Dans ce tumulte apocalyptique s’affrontent deux entités, l’une qui défend le black-net producteur du Silencio, et l’autre qui représente le pouvoir politique en vigueur, virant sérieusement facho. Et entre les dealers et le gouvernement, notre cœur balance. Paradoxalement, dans un univers aussi dystopique, on a du mal à savoir exactement dans quel camp on se range. Les méchants fascistes semblent avoir convaincu l’ermite du bien-fondé du combat qu’ils mènent contre les instigateurs du Silencio, et ce malgré ses réticences politiques. C’est que le Black-net doit être bien dangereux…

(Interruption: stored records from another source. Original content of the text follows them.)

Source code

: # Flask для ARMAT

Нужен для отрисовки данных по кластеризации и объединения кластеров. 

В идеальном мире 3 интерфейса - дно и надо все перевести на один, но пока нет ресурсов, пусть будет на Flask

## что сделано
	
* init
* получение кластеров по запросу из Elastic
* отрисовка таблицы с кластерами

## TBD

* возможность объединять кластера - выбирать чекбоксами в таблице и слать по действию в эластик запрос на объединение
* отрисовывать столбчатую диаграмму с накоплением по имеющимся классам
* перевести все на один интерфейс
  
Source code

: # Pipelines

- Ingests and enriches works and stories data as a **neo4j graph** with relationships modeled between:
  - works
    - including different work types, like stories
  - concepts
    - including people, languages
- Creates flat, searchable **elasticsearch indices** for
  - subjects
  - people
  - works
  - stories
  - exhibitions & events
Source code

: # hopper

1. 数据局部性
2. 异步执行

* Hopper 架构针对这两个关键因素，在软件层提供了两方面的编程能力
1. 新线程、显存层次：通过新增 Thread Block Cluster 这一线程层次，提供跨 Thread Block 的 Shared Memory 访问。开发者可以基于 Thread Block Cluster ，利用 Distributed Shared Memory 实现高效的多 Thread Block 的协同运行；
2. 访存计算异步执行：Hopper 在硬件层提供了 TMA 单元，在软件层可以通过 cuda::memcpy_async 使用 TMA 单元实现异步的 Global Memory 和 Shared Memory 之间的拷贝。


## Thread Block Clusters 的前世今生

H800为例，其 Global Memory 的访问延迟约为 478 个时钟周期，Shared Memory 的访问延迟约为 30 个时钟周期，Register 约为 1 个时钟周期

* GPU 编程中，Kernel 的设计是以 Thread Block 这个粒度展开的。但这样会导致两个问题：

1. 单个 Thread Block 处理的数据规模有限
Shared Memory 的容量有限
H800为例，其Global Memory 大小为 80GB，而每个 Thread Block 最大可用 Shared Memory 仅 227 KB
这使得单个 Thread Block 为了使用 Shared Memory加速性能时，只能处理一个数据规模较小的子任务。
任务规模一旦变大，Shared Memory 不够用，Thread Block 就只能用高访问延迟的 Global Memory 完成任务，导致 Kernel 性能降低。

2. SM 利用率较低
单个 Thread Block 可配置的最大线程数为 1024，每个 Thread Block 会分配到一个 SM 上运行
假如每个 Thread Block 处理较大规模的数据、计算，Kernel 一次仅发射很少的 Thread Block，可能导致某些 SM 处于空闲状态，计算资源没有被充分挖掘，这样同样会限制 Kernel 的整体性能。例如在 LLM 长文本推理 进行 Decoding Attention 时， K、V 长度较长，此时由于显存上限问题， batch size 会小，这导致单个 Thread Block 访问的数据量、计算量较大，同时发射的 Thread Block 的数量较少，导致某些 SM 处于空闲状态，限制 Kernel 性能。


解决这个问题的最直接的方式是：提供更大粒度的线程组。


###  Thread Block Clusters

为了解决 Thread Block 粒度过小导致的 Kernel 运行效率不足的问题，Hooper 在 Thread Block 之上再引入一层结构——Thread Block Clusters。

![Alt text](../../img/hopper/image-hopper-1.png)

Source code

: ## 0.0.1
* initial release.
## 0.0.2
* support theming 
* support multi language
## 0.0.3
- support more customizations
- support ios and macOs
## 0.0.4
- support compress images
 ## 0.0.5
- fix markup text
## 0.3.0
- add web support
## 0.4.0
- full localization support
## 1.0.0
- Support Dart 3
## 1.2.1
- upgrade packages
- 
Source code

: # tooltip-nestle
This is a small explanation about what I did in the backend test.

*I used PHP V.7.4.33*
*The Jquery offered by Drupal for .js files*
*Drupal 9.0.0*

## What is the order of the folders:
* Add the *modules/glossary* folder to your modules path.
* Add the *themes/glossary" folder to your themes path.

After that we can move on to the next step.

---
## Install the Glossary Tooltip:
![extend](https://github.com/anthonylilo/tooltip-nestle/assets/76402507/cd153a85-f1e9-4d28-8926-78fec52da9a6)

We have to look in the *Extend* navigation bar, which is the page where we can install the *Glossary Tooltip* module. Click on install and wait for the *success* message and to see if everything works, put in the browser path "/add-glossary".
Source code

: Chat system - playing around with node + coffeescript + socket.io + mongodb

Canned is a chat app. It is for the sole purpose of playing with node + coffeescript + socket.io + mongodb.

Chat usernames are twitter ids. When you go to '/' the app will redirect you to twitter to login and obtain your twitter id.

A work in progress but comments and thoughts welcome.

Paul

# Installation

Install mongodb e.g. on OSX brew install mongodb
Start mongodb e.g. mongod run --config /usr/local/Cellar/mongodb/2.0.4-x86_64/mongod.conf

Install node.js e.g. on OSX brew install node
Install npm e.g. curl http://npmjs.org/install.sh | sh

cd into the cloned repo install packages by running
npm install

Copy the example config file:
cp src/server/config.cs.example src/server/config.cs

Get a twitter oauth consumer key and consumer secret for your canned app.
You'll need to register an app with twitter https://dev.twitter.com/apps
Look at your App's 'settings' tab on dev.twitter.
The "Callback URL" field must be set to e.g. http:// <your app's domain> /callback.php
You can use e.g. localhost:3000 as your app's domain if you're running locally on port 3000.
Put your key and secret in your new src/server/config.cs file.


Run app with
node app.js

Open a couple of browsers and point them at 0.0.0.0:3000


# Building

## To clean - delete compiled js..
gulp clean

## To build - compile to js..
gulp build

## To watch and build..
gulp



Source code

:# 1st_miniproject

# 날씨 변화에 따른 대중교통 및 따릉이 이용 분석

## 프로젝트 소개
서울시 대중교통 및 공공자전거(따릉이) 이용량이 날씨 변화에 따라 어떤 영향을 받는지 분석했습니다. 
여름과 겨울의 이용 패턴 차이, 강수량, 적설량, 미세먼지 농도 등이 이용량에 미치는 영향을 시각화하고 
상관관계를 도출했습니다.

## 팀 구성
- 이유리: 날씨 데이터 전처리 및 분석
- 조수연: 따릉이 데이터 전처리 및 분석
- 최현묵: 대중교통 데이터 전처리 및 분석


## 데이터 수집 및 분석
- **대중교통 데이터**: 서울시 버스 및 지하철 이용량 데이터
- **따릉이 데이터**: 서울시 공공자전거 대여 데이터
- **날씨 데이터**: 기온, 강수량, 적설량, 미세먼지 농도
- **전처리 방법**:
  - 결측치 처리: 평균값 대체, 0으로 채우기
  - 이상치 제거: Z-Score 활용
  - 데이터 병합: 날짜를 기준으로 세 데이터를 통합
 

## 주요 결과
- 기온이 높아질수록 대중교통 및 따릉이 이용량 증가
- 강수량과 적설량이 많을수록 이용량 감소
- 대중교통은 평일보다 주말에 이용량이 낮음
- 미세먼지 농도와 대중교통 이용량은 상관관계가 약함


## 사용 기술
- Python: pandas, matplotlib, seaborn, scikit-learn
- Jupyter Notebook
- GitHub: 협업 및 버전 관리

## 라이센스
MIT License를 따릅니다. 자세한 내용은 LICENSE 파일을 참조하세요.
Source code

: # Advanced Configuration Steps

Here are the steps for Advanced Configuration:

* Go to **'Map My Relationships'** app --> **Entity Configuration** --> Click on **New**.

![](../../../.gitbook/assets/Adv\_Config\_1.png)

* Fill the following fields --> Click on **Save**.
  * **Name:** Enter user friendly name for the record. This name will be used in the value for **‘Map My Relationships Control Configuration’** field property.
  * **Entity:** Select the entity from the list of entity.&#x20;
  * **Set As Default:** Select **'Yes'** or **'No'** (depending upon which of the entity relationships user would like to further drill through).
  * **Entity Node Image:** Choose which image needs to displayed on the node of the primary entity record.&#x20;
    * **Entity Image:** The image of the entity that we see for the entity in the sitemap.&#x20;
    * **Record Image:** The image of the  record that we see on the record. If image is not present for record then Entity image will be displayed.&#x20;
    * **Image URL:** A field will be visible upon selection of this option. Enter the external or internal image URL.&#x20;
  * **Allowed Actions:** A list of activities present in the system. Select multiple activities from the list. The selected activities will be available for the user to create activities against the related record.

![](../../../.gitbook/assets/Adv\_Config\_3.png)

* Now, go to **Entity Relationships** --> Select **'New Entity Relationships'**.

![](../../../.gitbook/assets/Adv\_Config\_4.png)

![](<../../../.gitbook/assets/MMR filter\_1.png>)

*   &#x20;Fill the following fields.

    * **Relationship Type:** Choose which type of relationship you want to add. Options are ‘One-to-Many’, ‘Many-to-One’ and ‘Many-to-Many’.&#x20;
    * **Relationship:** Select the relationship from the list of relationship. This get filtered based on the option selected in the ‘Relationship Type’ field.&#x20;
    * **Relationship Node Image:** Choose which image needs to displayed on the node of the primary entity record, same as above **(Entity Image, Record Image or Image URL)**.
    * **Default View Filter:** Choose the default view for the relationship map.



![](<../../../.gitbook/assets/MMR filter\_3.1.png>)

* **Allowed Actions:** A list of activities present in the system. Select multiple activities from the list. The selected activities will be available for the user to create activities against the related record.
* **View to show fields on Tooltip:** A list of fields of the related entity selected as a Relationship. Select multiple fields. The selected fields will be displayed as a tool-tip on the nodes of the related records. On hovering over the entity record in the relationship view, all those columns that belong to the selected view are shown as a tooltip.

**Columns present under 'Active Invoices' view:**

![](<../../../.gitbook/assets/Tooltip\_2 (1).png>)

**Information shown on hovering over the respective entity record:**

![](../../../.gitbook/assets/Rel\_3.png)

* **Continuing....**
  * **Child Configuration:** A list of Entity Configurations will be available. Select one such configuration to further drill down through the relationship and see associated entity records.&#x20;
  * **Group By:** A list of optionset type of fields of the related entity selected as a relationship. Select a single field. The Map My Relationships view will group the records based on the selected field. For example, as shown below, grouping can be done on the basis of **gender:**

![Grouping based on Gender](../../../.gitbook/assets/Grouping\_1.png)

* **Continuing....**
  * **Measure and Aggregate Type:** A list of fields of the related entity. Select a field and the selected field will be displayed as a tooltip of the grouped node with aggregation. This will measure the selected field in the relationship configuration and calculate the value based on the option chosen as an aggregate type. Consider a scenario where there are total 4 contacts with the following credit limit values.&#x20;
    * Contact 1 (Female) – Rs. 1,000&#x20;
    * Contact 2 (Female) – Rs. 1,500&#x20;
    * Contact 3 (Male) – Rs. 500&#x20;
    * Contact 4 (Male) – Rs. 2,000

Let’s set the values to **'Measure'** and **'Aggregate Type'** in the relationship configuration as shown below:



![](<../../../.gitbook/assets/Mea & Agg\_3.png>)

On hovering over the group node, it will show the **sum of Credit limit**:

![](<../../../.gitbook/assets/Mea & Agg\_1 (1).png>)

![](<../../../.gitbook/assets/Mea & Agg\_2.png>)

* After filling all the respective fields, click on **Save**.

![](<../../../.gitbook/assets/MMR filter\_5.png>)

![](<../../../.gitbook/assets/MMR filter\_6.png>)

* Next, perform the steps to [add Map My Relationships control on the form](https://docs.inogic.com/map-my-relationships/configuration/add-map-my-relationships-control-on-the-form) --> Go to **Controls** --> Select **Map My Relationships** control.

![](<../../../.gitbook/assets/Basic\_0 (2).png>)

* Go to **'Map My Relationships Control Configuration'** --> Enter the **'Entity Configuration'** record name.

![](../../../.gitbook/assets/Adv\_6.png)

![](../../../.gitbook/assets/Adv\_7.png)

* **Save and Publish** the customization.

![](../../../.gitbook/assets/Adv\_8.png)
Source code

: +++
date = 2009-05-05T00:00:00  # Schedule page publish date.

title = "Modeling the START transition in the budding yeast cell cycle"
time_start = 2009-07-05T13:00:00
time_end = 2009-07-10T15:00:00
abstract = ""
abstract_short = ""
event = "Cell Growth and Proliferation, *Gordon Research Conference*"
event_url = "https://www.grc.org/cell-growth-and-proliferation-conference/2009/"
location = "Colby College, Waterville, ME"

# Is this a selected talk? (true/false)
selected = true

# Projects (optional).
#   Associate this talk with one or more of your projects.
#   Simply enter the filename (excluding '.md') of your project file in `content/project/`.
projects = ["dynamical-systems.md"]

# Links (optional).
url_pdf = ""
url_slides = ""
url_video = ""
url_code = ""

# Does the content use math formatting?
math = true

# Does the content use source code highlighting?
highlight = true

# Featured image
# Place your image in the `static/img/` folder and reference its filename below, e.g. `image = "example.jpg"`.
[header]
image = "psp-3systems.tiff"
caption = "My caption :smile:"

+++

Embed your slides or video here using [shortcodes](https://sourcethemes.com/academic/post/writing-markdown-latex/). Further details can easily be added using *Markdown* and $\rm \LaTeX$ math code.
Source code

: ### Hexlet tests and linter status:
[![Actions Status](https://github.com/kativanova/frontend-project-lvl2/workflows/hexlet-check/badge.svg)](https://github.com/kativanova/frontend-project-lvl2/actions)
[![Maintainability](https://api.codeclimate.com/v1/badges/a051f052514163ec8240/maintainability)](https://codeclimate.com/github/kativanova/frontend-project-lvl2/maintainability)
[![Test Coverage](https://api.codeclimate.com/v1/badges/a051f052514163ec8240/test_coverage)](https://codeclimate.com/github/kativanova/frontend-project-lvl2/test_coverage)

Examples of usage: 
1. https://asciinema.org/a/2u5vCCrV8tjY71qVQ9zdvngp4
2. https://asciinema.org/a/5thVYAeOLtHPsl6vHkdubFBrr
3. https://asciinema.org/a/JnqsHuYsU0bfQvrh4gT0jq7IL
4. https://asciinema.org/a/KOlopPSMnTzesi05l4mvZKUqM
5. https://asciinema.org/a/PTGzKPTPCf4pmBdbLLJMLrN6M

Et c’est peut-être là que Thomas Le Petit-Corps parvient à nous intéresser. On doute devant un scénario qui nous semblait déjà tracé. On se laisse glisser dans cette intrigue qui, pourtant, manque encore un peu d’étoffe. Si le synopsis est bien, autant que certaines libertés prises en terme littéraire – on sent l’influence d’un Damasio dans l’écriture – le récit semble encore un peu rapide. En fait, il aurait été parfait sous une autre forme, comme en témoigne le plaisir que semble prendre l’auteur dans ses dialogues. Et ça tombe bien parce que Silencio fait déjà l’objet d’un podcast ! Peut-être que si son auteur tenait tant à lui donner une forme littéraire, il aurait été plus intéressant de se tourner vers la bande dessinée. Ceci dit, en l’état, Silencio pourrait être, pour les ados, une bonne introduction à la littérature SF et une piste de réflexion sur le futur qui s’offre à nous.